The study was conducted in accordance with the standards of the Declaration of Helsinki. This study protocol was reviewed and approved by the Kyoto Prefectural University of Medicine Ethics Review Committee and the Institutional Review Boards of Kyoto First Red Cross Hospital, Kyoto Second Red Cross Hospital, Kyoto Okamoto Memorial Hospital, and Saiseikai Shigaken Hospital, with approval no. ERB-C-1024. All participants provided written informed consent prior to enrollment.

The authors have no conflicts of interest to declare.

This work was partially supported by JSPS KAKENHI Grant No.

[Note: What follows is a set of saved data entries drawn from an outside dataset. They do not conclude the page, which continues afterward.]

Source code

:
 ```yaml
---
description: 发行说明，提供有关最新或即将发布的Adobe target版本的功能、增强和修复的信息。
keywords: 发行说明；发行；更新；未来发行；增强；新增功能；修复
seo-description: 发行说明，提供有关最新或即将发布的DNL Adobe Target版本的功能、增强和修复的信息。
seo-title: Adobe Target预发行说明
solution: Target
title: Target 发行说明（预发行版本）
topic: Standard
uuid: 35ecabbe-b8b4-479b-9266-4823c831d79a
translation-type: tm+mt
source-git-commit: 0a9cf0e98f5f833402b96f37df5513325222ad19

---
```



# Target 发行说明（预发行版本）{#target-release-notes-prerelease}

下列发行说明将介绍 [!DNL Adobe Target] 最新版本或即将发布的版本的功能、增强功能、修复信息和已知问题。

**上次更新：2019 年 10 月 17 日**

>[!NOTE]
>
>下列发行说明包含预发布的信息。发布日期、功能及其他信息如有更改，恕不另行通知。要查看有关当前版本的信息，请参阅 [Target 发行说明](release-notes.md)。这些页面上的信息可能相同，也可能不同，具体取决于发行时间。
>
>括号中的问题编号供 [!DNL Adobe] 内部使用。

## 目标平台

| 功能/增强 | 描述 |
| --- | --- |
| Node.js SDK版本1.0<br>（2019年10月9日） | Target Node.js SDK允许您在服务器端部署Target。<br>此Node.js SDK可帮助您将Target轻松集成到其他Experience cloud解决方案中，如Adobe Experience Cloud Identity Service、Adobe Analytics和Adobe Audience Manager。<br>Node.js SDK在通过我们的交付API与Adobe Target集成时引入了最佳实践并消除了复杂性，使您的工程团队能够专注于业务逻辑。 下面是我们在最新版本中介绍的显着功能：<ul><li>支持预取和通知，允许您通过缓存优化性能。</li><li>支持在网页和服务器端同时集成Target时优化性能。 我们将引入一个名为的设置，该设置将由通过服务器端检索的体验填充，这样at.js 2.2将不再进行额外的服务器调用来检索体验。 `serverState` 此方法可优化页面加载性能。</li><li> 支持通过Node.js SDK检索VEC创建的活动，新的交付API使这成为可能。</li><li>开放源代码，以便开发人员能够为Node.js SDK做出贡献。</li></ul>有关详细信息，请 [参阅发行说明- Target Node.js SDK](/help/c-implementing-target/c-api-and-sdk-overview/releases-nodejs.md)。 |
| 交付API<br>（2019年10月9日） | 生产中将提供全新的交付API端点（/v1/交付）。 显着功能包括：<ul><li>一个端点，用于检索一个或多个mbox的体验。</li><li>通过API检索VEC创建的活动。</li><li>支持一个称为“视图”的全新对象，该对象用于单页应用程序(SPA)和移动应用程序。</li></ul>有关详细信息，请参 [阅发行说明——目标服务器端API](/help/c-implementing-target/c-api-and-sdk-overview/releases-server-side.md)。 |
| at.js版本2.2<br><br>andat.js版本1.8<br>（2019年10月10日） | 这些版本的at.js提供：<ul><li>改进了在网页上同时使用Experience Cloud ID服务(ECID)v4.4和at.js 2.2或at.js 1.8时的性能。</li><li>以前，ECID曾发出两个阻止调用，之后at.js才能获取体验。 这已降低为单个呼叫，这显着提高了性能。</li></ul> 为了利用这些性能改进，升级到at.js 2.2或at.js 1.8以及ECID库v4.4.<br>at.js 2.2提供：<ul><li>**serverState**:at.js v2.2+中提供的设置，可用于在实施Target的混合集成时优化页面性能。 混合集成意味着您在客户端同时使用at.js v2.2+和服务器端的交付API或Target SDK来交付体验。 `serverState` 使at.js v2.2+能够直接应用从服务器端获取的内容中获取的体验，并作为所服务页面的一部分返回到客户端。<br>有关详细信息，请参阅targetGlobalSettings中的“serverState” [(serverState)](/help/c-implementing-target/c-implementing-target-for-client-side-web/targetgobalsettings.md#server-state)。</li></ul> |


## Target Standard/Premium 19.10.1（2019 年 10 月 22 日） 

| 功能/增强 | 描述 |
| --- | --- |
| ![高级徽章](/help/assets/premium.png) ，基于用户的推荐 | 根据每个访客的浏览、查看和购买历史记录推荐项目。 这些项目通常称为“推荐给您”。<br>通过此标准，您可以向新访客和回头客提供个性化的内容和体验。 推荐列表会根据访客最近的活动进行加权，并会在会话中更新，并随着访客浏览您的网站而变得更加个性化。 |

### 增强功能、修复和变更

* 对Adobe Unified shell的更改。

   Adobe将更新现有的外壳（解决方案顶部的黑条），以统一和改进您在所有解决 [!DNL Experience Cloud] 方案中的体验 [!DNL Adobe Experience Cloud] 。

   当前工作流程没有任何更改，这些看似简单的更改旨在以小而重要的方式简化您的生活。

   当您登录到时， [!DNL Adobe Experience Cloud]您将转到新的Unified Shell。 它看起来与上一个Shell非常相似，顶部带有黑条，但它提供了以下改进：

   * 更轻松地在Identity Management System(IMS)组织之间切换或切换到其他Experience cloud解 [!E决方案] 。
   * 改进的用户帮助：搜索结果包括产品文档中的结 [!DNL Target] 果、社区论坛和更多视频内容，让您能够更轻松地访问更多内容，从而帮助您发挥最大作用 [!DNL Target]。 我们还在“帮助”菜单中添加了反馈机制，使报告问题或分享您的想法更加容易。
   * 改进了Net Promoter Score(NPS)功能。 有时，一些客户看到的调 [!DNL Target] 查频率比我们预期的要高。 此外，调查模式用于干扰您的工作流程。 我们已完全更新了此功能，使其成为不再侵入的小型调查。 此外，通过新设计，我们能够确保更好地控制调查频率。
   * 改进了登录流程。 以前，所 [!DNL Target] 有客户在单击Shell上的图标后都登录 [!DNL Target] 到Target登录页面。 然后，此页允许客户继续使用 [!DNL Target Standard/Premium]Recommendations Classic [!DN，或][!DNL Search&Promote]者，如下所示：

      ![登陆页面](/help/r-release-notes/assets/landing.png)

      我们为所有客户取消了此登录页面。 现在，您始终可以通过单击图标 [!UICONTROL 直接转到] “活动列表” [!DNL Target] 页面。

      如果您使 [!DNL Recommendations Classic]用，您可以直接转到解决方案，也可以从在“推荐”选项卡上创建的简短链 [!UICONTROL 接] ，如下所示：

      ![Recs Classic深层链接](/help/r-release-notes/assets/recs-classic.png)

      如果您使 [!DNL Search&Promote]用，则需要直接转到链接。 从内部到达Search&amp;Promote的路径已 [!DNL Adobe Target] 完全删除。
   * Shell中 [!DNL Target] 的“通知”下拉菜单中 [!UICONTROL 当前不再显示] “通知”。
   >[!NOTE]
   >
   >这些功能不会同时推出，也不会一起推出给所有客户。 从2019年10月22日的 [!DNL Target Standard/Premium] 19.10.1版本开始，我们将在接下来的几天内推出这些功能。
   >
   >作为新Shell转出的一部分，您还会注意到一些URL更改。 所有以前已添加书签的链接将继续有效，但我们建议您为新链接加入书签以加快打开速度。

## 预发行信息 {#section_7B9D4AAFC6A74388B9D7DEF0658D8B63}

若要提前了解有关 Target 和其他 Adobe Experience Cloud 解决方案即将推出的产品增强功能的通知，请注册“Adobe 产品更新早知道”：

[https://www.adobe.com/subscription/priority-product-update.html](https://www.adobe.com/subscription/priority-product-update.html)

JP22K07521.

T.O.: conceptualization, methodology, formal analysis, and writing – original draft; N.M.: data curation and writing – review and editing; J.F.: conceptualization, methodology, and data curation; K.M.-K., D.F, E.T., H.T., N. T., T.Y., S.O., and M.M.: data curation; A.F.: methodology and data curation; Y.N.: methodology and writing – review and editing; K.I.: methodology; I.M.: investigation and writing – review and editing; and T.M.: writing – review and editing and supervision.

The data that support the findings of this study are not publicly available due to their containing information that could compromise the privacy of research participants but are available from the corresponding author (T.O.) upon reasonable request.